Inflammatory bowel disease associated with immune thrombocytopenic purpura in children

Objective: Previous reports suggest an association between inflammatory bowel disease (IBD) and immune thrombocytopenic purpura (ITP) in adults. To date, only five children with both diseases have been described. The aim of the study was to describe the characteristics of children with IBD and ITP. Methods: Cases were obtained from the pediatric gastroenterology community by means of the pediatric gastroenterology internet bulletin board in June 1999. Eight cases were submitted from seven medical centers. Medical records were reviewed by two pediatric gastroenterologists and a pediatric hematologist. Results: The age range of the patients was 2.1 to 16.5 years, with a mean age of 9.6 ± 5.2 years. Four children had ulcerative colitis, three had Crohn disease, and one had indeterminate colitis.
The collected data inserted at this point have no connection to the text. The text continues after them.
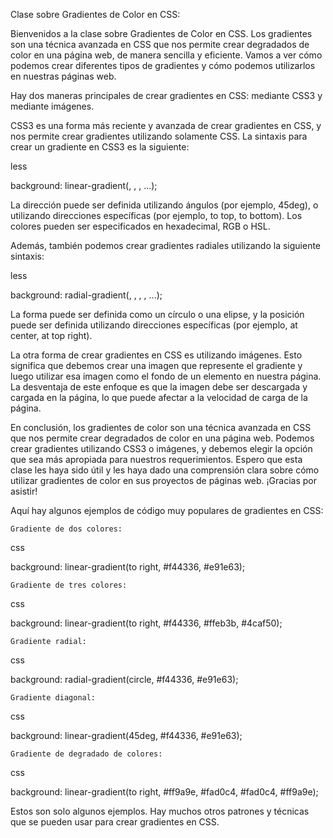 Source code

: Clase sobre Gradientes de Color en CSS:

Bienvenidos a la clase sobre Gradientes de Color en CSS. Los gradientes son una técnica avanzada en CSS que nos permite crear degradados de color en una página web, de manera sencilla y eficiente. Vamos a ver cómo podemos crear diferentes tipos de gradientes y cómo podemos utilizarlos en nuestras páginas web.

Hay dos maneras principales de crear gradientes en CSS: mediante CSS3 y mediante imágenes.

CSS3 es una forma más reciente y avanzada de crear gradientes en CSS, y nos permite crear gradientes utilizando solamente CSS. La sintaxis para crear un gradiente en CSS3 es la siguiente:

less

background: linear-gradient(<direction>, <color1>, <color2>, ...);

La dirección puede ser definida utilizando ángulos (por ejemplo, 45deg), o utilizando direcciones específicas (por ejemplo, to top, to bottom). Los colores pueden ser especificados en hexadecimal, RGB o HSL.

Además, también podemos crear gradientes radiales utilizando la siguiente sintaxis:

less

background: radial-gradient(<shape>, <position>, <color1>, <color2>, ...);

La forma puede ser definida como un círculo o una elipse, y la posición puede ser definida utilizando direcciones específicas (por ejemplo, at center, at top right).

La otra forma de crear gradientes en CSS es utilizando imágenes. Esto significa que debemos crear una imagen que represente el gradiente y luego utilizar esa imagen como el fondo de un elemento en nuestra página. La desventaja de este enfoque es que la imagen debe ser descargada y cargada en la página, lo que puede afectar a la velocidad de carga de la página.

En conclusión, los gradientes de color son una técnica avanzada en CSS que nos permite crear degradados de color en una página web. Podemos crear gradientes utilizando CSS3 o imágenes, y debemos elegir la opción que sea más apropiada para nuestros requerimientos. Espero que esta clase les haya sido útil y les haya dado una comprensión clara sobre cómo utilizar gradientes de color en sus proyectos de páginas web. ¡Gracias por asistir!

Aquí hay algunos ejemplos de código muy populares de gradientes en CSS:

    Gradiente de dos colores:

css

background: linear-gradient(to right, #f44336, #e91e63);

    Gradiente de tres colores:

css

background: linear-gradient(to right, #f44336, #ffeb3b, #4caf50);

    Gradiente radial:

css

background: radial-gradient(circle, #f44336, #e91e63);

    Gradiente diagonal:

css

background: linear-gradient(45deg, #f44336, #e91e63);

    Gradiente de degradado de colores:

css

background: linear-gradient(to right, #ff9a9e, #fad0c4, #fad0c4, #ff9a9e);

Estos son solo algunos ejemplos. Hay muchos otros patrones y técnicas que se pueden usar para crear gradientes en CSS.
All had colonic involvement of IBD. Of eight patients, three had IBD first, three had ITP first, and two had both simultaneously. At ITP diagnosis, platelet count was less than 10,000/mL in five children, 17,000/mL in one child, and 50,000 to 60,000/mL in two children. Of the three children diagnosed with ITP first, two initially had rectal bleeding at the time of ITP diagnosis. Bone marrow evaluations, performed in six of eight children, were consistent with ITP. Six of the eight children had chronic IT P, including three children who were 5 years of age or younger. Therapy for ITP included steroids (n = 6), intravenous immunoglobulin (n = 6), Rh(D) intravenous immunoglobulin (n = 2), and splenectomy (n = 1). Conclusions: The authors describe the largest pediatric case series of children with IBD and ITP. More than 50% of the children had the chronic form of ITP. Most patients responded to conventional therapy for ITP and IBD.